Saved entries:
##########

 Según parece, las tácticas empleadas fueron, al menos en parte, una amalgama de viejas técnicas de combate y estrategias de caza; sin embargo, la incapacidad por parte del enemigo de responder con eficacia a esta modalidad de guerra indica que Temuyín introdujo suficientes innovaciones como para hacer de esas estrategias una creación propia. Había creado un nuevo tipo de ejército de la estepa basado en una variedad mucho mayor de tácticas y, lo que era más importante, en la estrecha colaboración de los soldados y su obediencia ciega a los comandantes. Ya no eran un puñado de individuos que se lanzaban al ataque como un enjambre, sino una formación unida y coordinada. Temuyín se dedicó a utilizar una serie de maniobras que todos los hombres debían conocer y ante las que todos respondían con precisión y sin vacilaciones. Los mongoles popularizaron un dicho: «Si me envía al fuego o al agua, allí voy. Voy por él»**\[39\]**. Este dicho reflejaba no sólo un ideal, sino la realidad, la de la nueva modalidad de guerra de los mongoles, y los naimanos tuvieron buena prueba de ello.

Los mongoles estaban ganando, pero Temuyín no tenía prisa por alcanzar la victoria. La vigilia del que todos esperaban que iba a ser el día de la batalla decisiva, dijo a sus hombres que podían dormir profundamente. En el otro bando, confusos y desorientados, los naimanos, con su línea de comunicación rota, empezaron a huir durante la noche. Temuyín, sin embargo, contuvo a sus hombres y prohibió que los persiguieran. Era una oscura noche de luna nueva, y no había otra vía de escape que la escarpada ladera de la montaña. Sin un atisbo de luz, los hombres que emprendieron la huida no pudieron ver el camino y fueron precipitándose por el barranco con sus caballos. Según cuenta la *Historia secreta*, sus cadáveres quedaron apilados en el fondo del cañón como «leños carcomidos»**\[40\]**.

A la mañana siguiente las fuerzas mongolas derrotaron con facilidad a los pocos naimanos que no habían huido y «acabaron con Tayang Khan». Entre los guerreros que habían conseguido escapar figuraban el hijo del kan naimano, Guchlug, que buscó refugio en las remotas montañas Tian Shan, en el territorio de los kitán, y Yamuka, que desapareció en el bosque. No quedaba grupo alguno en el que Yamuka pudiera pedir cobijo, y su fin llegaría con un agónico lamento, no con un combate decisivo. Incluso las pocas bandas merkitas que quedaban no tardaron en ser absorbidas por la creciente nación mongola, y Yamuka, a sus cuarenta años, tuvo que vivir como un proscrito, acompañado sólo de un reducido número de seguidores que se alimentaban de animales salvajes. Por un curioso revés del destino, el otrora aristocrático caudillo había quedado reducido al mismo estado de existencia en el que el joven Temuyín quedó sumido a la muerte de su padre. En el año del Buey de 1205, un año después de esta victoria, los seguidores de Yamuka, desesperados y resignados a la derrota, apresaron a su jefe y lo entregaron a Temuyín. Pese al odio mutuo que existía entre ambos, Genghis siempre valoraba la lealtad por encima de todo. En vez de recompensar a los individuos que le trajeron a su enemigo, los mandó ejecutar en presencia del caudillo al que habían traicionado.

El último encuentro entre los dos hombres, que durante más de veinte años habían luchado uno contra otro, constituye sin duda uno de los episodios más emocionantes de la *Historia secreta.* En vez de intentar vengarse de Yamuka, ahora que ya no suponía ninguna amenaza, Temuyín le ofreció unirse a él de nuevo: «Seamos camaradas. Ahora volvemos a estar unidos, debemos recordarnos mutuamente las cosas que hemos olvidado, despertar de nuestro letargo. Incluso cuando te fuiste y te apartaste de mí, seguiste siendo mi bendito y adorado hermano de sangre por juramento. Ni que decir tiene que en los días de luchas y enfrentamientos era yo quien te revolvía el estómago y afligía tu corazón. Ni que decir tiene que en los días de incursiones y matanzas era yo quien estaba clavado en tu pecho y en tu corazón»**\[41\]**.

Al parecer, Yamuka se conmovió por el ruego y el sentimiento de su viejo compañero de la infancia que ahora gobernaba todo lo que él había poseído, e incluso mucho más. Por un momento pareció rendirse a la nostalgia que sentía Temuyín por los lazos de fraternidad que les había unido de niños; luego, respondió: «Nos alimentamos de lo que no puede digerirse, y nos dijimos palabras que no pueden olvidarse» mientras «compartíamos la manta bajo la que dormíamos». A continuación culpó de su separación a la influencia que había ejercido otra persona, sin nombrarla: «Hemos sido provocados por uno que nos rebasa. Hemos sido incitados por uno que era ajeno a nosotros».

##########

**Task objective**
Restate word for word the lines of the data above, starting at the line containing "A la mañana" and ending at the line containing "El último encuentro", both included, and nothing more.

**Your solution**
A la mañana siguiente las fuerzas mongolas derrotaron con facilidad a los pocos naimanos que no habían huido y «acabaron con Tayang Khan». Entre los guerreros que habían conseguido escapar figuraban el hijo del kan naimano, Guchlug, que buscó refugio en las remotas montañas Tian Shan, en el territorio de los kitán, y Yamuka, que desapareció en el bosque. No quedaba grupo alguno en el que Yamuka pudiera pedir cobijo, y su fin llegaría con un agónico lamento, no con un combate decisivo. Incluso las pocas bandas merkitas que quedaban no tardaron en ser absorbidas por la creciente nación mongola, y Yamuka, a sus cuarenta años, tuvo que vivir como un proscrito, acompañado sólo de un reducido número de seguidores que se alimentaban de animales salvajes. Por un curioso revés del destino, el otrora aristocrático caudillo había quedado reducido al mismo estado de existencia en el que el joven Temuyín quedó sumido a la muerte de su padre. En el año del Buey de 1205, un año después de esta victoria, los seguidores de Yamuka, desesperados y resignados a la derrota, apresaron a su jefe y lo entregaron a Temuyín. Pese al odio mutuo que existía entre ambos, Genghis siempre valoraba la lealtad por encima de todo. En vez de recompensar a los individuos que le trajeron a su enemigo, los mandó ejecutar en presencia del caudillo al que habían traicionado.

El último encuentro entre los dos hombres, que durante más de veinte años habían luchado uno contra otro, constituye sin duda uno de los episodios más emocionantes de la *Historia secreta.* En vez de intentar vengarse de Yamuka, ahora que ya no suponía ninguna amenaza, Temuyín le ofreció unirse a él de nuevo: «Seamos camaradas. Ahora volvemos a estar unidos, debemos recordarnos mutuamente las cosas que hemos olvidado, despertar de nuestro letargo. Incluso cuando te fuiste y te apartaste de mí, seguiste siendo mi bendito y adorado hermano de sangre por juramento. Ni que decir tiene que en los días de luchas y enfrentamientos era yo quien te revolvía el estómago y afligía tu corazón. Ni que decir tiene que en los días de incursiones y matanzas era yo quien estaba clavado en tu pecho y en tu corazón»**\[41\]**.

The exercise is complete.